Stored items
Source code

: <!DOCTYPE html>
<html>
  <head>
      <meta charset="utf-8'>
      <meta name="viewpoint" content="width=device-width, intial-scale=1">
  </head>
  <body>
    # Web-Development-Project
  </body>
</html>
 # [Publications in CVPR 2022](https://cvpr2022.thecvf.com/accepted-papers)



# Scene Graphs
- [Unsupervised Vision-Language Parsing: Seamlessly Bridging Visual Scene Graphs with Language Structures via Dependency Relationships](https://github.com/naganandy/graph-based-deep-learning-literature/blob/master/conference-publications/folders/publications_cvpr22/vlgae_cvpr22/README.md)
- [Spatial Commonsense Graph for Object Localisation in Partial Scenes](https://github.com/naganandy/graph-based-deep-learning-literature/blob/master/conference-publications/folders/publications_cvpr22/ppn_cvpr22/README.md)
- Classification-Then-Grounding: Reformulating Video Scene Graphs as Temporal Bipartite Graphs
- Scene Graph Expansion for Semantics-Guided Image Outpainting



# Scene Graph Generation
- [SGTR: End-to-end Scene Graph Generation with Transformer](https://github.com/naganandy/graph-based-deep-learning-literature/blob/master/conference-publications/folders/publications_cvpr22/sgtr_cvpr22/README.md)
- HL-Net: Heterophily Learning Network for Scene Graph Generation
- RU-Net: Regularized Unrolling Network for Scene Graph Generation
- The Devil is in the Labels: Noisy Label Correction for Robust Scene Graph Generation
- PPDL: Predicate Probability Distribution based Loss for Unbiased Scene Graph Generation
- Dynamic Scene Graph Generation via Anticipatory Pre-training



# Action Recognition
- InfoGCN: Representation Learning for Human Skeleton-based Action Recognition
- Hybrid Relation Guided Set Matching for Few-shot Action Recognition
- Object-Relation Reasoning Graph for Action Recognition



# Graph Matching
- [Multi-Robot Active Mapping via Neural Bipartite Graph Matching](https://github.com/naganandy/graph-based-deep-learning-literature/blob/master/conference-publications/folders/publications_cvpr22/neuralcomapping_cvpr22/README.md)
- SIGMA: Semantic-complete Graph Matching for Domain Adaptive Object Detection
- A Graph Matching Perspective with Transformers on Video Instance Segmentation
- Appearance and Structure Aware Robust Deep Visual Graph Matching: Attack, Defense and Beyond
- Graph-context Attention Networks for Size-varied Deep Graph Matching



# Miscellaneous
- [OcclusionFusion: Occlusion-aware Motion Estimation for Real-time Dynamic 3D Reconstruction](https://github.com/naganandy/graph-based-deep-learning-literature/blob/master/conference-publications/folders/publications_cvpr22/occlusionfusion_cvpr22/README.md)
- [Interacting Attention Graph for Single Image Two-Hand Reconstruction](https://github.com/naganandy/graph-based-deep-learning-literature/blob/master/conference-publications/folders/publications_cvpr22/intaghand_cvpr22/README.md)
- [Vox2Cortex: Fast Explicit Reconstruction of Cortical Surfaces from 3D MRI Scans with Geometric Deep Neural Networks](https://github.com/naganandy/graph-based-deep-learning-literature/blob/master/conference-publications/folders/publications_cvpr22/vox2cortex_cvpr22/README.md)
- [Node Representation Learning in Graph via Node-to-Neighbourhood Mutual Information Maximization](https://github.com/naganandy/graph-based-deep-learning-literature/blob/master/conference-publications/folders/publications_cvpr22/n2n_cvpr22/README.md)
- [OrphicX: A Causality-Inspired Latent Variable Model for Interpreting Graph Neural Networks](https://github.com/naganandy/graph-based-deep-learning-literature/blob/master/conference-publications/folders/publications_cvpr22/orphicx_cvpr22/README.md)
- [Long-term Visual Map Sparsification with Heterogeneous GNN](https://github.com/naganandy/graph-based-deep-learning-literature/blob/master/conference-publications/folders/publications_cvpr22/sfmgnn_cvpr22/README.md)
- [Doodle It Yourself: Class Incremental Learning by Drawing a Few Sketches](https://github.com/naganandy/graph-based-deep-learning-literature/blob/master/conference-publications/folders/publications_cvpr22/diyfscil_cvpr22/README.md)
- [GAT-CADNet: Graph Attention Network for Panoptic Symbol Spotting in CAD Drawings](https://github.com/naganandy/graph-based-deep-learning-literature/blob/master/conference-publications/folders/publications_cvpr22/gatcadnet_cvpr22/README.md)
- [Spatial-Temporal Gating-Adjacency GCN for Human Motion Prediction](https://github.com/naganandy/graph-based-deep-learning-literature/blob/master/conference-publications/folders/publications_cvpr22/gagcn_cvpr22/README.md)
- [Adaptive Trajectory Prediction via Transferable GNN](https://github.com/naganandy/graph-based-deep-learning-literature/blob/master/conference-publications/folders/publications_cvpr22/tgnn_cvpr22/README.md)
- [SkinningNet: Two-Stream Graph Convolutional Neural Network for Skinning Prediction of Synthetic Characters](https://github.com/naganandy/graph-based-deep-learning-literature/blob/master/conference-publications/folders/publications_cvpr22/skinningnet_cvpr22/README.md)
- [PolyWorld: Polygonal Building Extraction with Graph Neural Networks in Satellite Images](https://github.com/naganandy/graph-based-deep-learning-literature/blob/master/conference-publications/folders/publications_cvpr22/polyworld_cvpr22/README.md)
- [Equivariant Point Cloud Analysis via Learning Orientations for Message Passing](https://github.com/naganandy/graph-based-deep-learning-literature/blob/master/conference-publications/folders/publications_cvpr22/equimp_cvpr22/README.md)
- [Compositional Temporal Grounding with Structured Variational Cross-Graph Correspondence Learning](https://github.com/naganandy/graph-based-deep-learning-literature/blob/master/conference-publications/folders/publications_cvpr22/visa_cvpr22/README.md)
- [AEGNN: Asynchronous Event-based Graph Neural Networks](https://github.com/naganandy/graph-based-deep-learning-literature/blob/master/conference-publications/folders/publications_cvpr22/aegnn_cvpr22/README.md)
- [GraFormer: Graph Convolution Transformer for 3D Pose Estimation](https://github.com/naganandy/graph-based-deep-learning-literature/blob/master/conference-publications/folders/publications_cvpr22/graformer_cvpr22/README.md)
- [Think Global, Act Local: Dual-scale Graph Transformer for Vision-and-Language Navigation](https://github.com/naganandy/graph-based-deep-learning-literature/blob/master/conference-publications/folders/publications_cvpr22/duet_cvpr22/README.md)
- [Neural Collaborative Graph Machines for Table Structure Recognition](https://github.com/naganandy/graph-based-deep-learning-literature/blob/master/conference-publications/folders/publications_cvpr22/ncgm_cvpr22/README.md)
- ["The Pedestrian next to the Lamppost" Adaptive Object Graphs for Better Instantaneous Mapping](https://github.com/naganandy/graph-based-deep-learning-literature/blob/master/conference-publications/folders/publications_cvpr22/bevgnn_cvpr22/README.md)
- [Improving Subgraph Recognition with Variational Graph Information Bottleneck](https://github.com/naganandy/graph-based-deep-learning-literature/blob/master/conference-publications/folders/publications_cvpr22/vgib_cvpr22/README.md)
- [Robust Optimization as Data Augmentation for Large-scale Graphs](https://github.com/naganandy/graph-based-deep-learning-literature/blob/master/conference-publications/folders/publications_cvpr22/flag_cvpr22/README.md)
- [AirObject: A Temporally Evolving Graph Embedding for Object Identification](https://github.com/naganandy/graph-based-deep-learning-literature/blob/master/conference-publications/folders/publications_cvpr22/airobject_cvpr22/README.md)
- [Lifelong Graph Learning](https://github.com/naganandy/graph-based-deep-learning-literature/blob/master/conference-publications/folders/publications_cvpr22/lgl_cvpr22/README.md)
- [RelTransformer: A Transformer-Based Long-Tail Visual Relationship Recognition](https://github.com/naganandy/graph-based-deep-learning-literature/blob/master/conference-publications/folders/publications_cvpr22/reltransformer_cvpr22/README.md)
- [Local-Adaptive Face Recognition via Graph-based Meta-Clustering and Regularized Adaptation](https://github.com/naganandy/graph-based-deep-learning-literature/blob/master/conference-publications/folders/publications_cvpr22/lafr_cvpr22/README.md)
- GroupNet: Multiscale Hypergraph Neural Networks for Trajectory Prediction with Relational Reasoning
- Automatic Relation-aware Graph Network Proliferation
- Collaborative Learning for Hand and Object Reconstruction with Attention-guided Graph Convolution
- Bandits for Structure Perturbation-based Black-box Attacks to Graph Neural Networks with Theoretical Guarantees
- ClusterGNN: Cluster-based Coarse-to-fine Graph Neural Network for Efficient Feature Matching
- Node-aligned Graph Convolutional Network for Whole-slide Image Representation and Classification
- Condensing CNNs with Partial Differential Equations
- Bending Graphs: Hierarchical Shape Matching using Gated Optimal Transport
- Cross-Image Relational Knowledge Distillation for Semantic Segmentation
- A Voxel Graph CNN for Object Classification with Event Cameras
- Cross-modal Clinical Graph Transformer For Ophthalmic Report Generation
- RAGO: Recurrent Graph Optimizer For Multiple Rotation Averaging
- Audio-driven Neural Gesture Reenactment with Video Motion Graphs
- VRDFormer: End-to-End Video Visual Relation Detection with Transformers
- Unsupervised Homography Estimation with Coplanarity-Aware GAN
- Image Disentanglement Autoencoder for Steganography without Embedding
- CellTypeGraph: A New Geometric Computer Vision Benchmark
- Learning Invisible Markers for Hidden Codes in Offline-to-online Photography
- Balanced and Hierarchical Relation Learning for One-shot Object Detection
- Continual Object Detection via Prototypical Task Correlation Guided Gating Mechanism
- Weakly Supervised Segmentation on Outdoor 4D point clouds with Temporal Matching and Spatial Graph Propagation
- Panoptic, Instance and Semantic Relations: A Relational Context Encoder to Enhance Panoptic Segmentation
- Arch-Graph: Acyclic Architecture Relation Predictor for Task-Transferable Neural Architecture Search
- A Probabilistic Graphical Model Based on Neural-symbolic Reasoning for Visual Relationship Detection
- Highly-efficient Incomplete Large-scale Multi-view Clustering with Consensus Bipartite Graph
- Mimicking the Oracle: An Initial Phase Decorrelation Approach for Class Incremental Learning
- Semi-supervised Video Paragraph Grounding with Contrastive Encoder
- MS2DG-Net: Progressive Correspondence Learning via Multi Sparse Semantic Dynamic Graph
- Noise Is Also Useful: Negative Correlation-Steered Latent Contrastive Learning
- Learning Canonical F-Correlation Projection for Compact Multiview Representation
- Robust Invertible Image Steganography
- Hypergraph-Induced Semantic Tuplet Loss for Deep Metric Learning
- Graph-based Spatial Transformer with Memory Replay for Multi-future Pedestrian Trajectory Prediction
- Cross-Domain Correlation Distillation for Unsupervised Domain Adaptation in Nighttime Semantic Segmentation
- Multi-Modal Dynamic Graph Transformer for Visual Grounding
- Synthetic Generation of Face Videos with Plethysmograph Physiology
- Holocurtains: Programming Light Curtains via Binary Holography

§ Instructions to follow: Copy only this part of the entries above: the line with "- Panoptic, Instance", the line with "- Noise Is Also", and the lines between, all exactly as written.

§ Task answer:
- Panoptic, Instance and Semantic Relations: A Relational Context Encoder to Enhance Panoptic Segmentation
- Arch-Graph: Acyclic Architecture Relation Predictor for Task-Transferable Neural Architecture Search
- A Probabilistic Graphical Model Based on Neural-symbolic Reasoning for Visual Relationship Detection
- Highly-efficient Incomplete Large-scale Multi-view Clustering with Consensus Bipartite Graph
- Mimicking the Oracle: An Initial Phase Decorrelation Approach for Class Incremental Learning
- Semi-supervised Video Paragraph Grounding with Contrastive Encoder
- MS2DG-Net: Progressive Correspondence Learning via Multi Sparse Semantic Dynamic Graph
- Noise Is Also Useful: Negative Correlation-Steered Latent Contrastive Learning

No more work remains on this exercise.